Crownbreaker
Page 8
“Remarkable,” he said. I’m pretty sure that’s the first time he ever used that word in reference to his son. “Your mind should be filling in those omissions by itself.”
“Don’t feel bad. I’ve spent more time fending off silk mages than most people.” I reached behind me. My sense of touch insisted there was nothing there, but the tension in the muscles of my hand and forearm told me I was pressing against a wall in the palace. “What happens when someone walking through the halls bumps into us?”
“They’ll avoid us without even being aware of our presence,” he replied, a little too pleased with himself. “The spell creates a feeling of unease in anyone nearby—a compunction to avoid our location.”
“Clever,” I said.
My father hates that word. “A contrivance of your sister’s actually. She’s become quite expert at constructing composite spell forms. A bit theatrical, of course, but the technique has its uses.”
My ears caught on the word theatrical. Ke’heops couldn’t stand the thought of his daughter’s abilities exceeding his own. “Then maybe you should send Sha’maat to do your dirty work.”
He gave a twist of his fingers that nearly made me dive for the ground. Figures began to appear all around us, their bodies wrapped in desert linens, heads completely obscured save for their eyes, which gleamed with religious fervour. Half of them carried hook-bladed swords called kaskhan. Others wore tiazkhan—the razor-sharp steel claws over their fingertips that awoke painful memories belonging to the long-healed scars on my chest and back.
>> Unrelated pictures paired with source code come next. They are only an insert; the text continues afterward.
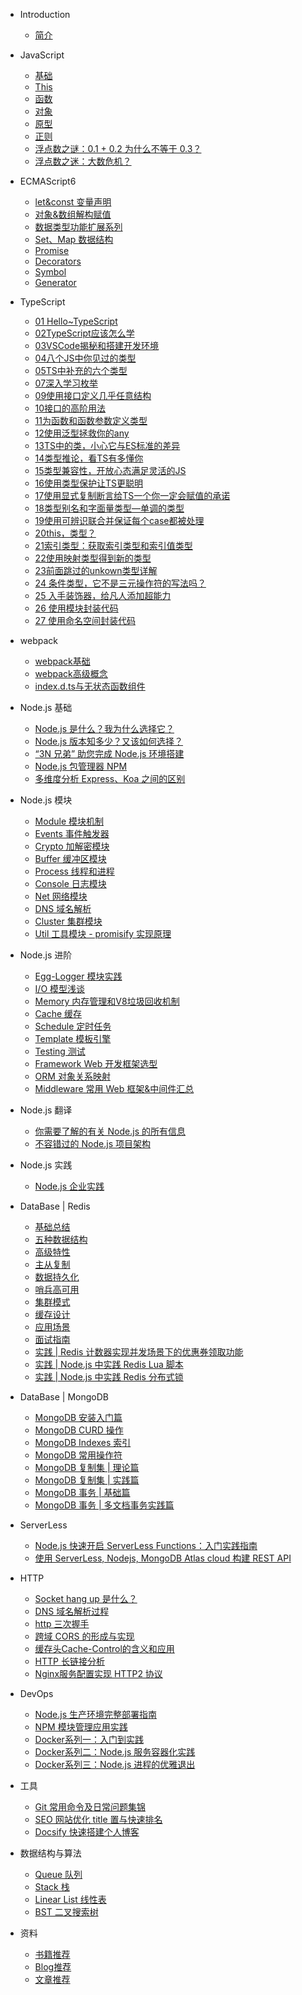 * Introduction
    * [简介](README.md)

* JavaScript
    * [基础](/javascript/base.md)
    * [This](/javascript/this.md)
    * [函数](/javascript/func.md)
    * [对象](/javascript/object.md)
    * [原型](/javascript/prototype.md)
    * [正则](/javascript/regexp.md)
    * [浮点数之谜：0.1 + 0.2 为什么不等于 0.3？](/javascript/floating-point-number-0.1-0.2.md)
    * [浮点数之迷：大数危机？](/javascript/floating-point-number-float-bigint-question.md)

* ECMAScript6
    * [let&const 变量声明](/es6/readme.md#新增声明变量)
    * [对象&数组解构赋值](/es6/readme.md#解构赋值)
    * [数据类型功能扩展系列](/es6/readme.md#解构赋值)
    * [Set、Map 数据结构](/es6/set-map.md#解构赋值)
    * [Promise](/es6/promise.md)
    * [Decorators](/es6/decorators.md)
    * [Symbol](/es6/symbol.md)
    * [Generator](/es6/generator.md)

* TypeScript
    * [01 Hello~TypeScript](/TypeScript/01导读：Hello~TypeScript.md#01导读：Hello~TypeScript)
    * [02TypeScript应该怎么学](/TypeScript/02TypeScript应该怎么学.md#)
    * [03VSCode揭秘和搭建开发环境](/TypeScript/03VSCode揭秘和搭建开发环境.md)
    * [04八个JS中你见过的类型](/TypeScript/04八个JS中你见过的类型.md)
    * [05TS中补充的六个类型](/TypeScript/05TS中补充的六个类型.md)
    * [07深入学习枚举](/TypeScript/07深入学习枚举.md)
    * [09使用接口定义几乎任意结构](/TypeScript/09使用接口定义几乎任意结构.md)
    * [10接口的高阶用法](/TypeScript/10接口的高阶用法.md)
    * [11为函数和函数参数定义类型](/TypeScript/11为函数和函数参数定义类型.md)
    * [12使用泛型拯救你的any](/TypeScript/12使用泛型拯救你的any.md)
    * [13TS中的类，小心它与ES标准的差异](/TypeScript/13TS中的类，小心它与ES标准的差异.md)
    * [14类型推论，看TS有多懂你](/TypeScript/14类型推论，看TS有多懂你.md)
    * [15类型兼容性，开放心态满足灵活的JS](/TypeScript/15类型兼容性，开放心态满足灵活的JS.md)
    * [16使用类型保护让TS更聪明](/TypeScript/16使用类型保护让TS更聪明.md)
    * [17使用显式复制断言给TS一个你一定会赋值的承诺](/TypeScript/17使用显式复制断言给TS一个你一定会赋值的承诺.md)
    * [18类型别名和字面量类型—单调的类型](/TypeScript/18类型别名和字面量类型—单调的类型.md)
    * [19使用可辨识联合并保证每个case都被处理](/TypeScript/19使用可辨识联合并保证每个case都被处理.md)
    * [20this，类型？](/Typescript/20this，类型？.md)
    * [21索引类型：获取索引类型和索引值类型](/Typescript/21索引类型：获取索引类型和索引值类型.md)
    * [22使用映射类型得到新的类型](/Typescript/22使用映射类型得到新的类型.md)
    * [23前面跳过的unkown类型详解](/Typescript/23前面跳过的unkown类型详解)
    * [24 条件类型，它不是三元操作符的写法吗？](/Typescript/24条件类型，它不是三元操作符的写法吗？.md)
    * [25 入手装饰器，给凡人添加超能力](/Typescript/25入手装饰器，给凡人添加超能力.md)
    * [26 使用模块封装代码](/Typescript/26使用模块封装代码.md)
    * [27 使用命名空间封装代码](/Typescript/27使用命名空间封装代码.md)

* webpack
    * [webpack基础](/webpack/webpack.md)
    * [webpack高级概念](/webpack/webpack的高级概念.md)
    * [index.d.ts与无状态函数组件](/webpack/index.d.ts与无状态函数组件.md)
 

* Node.js 基础
    - [Node.js 是什么？我为什么选择它？](/nodejs/base/what-is-nodejs.md)
    - [Node.js 版本知多少？又该如何选择？](/nodejs/base/release.md)
    - [“3N 兄弟” 助您完成 Node.js 环境搭建](/nodejs/base/install.md)
    - [Node.js 包管理器 NPM](/nodejs/base/npm.md)
    - [多维度分析 Express、Koa 之间的区别](/nodejs/base/express-vs-koa.md)
* Node.js 模块
    - [Module 模块机制](/nodejs/module.md)
    - [Events 事件触发器](/nodejs/events.md)
    - [Crypto 加解密模块](/nodejs/crypto.md)
    - [Buffer 缓冲区模块](/nodejs/buffer.md)
    - [Process 线程和进程](/nodejs/process-threads.md)
    - [Console 日志模块](/nodejs/console.md)
    - [Net 网络模块](/nodejs/net.md)
    - [DNS 域名解析](/nodejs/dns.md)
    - [Cluster 集群模块](nodejs/cluster-base.md)
    - [Util 工具模块 - promisify 实现原理](nodejs/modules/util-promisify.md)
    
* Node.js 进阶
    - [Egg-Logger 模块实践](/nodejs/logger.md)
    - [I/O 模型浅谈](/nodejs/IO.md)
    - [Memory 内存管理和V8垃圾回收机制](/nodejs/memory.md)
    - [Cache 缓存](/nodejs/cache.md#缓存)
    - [Schedule 定时任务](/nodejs/schedule.md#定时任务)
    - [Template 模板引擎](/nodejs/template.md#模板引擎)
    - [Testing 测试](/nodejs/test.md)
    - [Framework Web 开发框架选型](/nodejs/framework.md#框架)
    - [ORM 对象关系映射](/nodejs/orm.md#ORM)
    - [Middleware 常用 Web 框架&中间件汇总](/nodejs/middleware.md)

- Node.js 翻译
    - [你需要了解的有关 Node.js 的所有信息](/nodejs/translate/everything-you-need-to-know-about-node-js-lnc.md)
    - [不容错过的 Node.js 项目架构](/nodejs/translate/bulletproof-node.js-project-architecture.md)

- Node.js 实践
    - [Node.js 企业实践](/nodejs/practice/enterprise.md)

- DataBase | Redis
    - [基础总结](/database/redis.md)
    - [五种数据结构](/database/redis-typeof-data.md)
    - [高级特性](/database/redis-advanced-feature.md)
    - [主从复制](/database/redis-master-slave.md)
    - [数据持久化](/database/redis-persistence.md)
    - [哨兵高可用](/database/redis-sentinel.md)
    - [集群模式](/database/redis-cluster.md)
    - [缓存设计](/database/redis-cache.md)
    - [应用场景](/database/redis-scene.md)
    - [面试指南](/database/redis-interview.md)
    - [实践 | Redis 计数器实现并发场景下的优惠券领取功能](/database/redis-counter-luck.md)
    - [实践 | Node.js 中实践 Redis Lua 脚本](/database/redis-lua.md)
    - [实践 | Node.js 中实践 Redis 分布式锁](/database/redis-lock.md)

- DataBase | MongoDB
    - [MongoDB 安装入门篇](/database/mongodb.md)
    - [MongoDB CURD 操作](/database/mongodb-curd.md)
    - [MongoDB Indexes 索引](/database/mongodb-indexes.md)
    - [MongoDB 常用操作符](/database/mongodb-operator.md)
    - [MongoDB 复制集 | 理论篇](/database/mongodb-replication.md)
    - [MongoDB 复制集 | 实践篇](/database/mongodb-replication-pratice.md)
    - [MongoDB 事务 | 基础篇](/database/mongodb-transactions.md)
    - [MongoDB 事务 | 多文档事务实践篇](/database/mongodb-transactions-pratice.md)

- ServerLess
    - [Node.js 快速开启 ServerLess Functions：入门实践指南](/serverless/serverless-functions-using-node-and-aws.md)
    - [使用 ServerLess, Nodejs, MongoDB Atlas cloud 构建 REST API](/serverless/node-mongodb-altas-serverless-api.md)

    
* HTTP
    - [Socket hang up 是什么？](https://github.com/Q-Angelo/http-protocol/blob/master/docs/socket-hang-up.md)
    - [DNS 域名解析过程](https://github.com/Q-Angelo/http-protocol/blob/master/docs/dns-process.md)
    - [http 三次握手](https://github.com/Q-Angelo/http-protocol#http三次握手)
    - [跨域 CORS 的形成与实现](https://github.com/Q-Angelo/http-protocol#跨域cors)
    - [缓存头Cache-Control的含义和应用](https://github.com/Q-Angelo/http-protocol#可缓存性)
    - [HTTP 长链接分析](https://github.com/Q-Angelo/http-protocol#http长链接)
    - [Nginx服务配置实现 HTTP2 协议](https://github.com/Q-Angelo/http-protocol#实现http2协议)

* DevOps
    - [Node.js 生产环境完整部署指南](/devops/node-deploy.md)
    - [NPM 模块管理应用实践](/devops/npm-deploy.md)
    - [Docker系列一：入门到实践](/devops/docker-base.md)
    - [Docker系列二：Node.js 服务容器化实践](/devops/docker-nodejs.md)
    - [Docker系列三：Node.js 进程的优雅退出](/devops/docker-build-nodejs-smooth-program.md)

* 工具
    - [Git 常用命令及日常问题集锦](/tools/git.md)
    - [SEO 网站优化 title 置与快速排名](/tools/seo.md)
    - [Docsify 快速搭建个人博客](/tools/docsify.md)

* 数据结构与算法
    - [Queue 队列](/algorithm/queue.md)
    - [Stack 栈](/algorithm/stack.md)
    - [Linear List 线性表](/algorithm/linear-list.md)
    - [BST 二叉搜索树](/algorithm/bst.md)

* 资料
    - [书籍推荐](/materials/book.md)
    - [Blog推荐](/materials/blog.md)
    - [文章推荐](/materials/article.md)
“The Faithful,” I breathed.
“Spiritual fanatics,” my father said dismissively, though his tone failed to hide an anxious catch in his voice. “Were we truly standing within their terrain, they would already have sensed the presence of my magic. They’d be hunting us even now.”
I’d encountered the Faithful once before, and had it not been for the ingenious trickery of Ferius Parfax—to say nothing of Reichis’s ferocity—I’d never have survived that first meeting. I suppose it’s worth mentioning that the guy responsible for those lunatics coming after me in the first place was standing right next to me.
“The Faithful have a new weapon in their spiritual arsenal,” Ke’heops went on. Again his fingers twitched; the linen-garbed warriors knelt down in the sand, praying together in a circle as blood began to drip from their eyes and ears. “It is a kind of… curse.”
“A curse?”
In addition to gods, prayer and the merits of public art, my people don’t believe in curses.
Trickles of blood sliding down the faces of the Faithful dripped onto the sand, becoming thin, sinewy rivers that slithered towards the centre of the circle, coming together there as a single crimson braid that reared up, hissing scarlet steam into the air before launching itself along the ground to come straight for me.
Don’t flinch! It’s just an illusion so don’t flinch!
I flinched.
“We call it ‘the malediction,’” Ke’heops said. “Neither walls nor spells can shield its victims. The sickness it brings is slow, agonising and incurable.”
I guess that explains why he doesn’t want to send his beloved daughter on this mission.
Ke’heops seemed to know my thoughts. “You have an advantage no other mage of our clan possesses. The Faithful cannot track those whose magic is too weak to attract their notice.” He gestured negligently to the broad-brimmed frontier hat on my head. “Those silver sigils on that preposterous hat of yours have also proven effective in masking your presence from those who seek you out using other means.”
That explained why my mother had mentioned having so much trouble scrying me. Even Nephenia, who was a pretty talented charmcaster, hadn’t been able to figure out how the sigils on my hat worked.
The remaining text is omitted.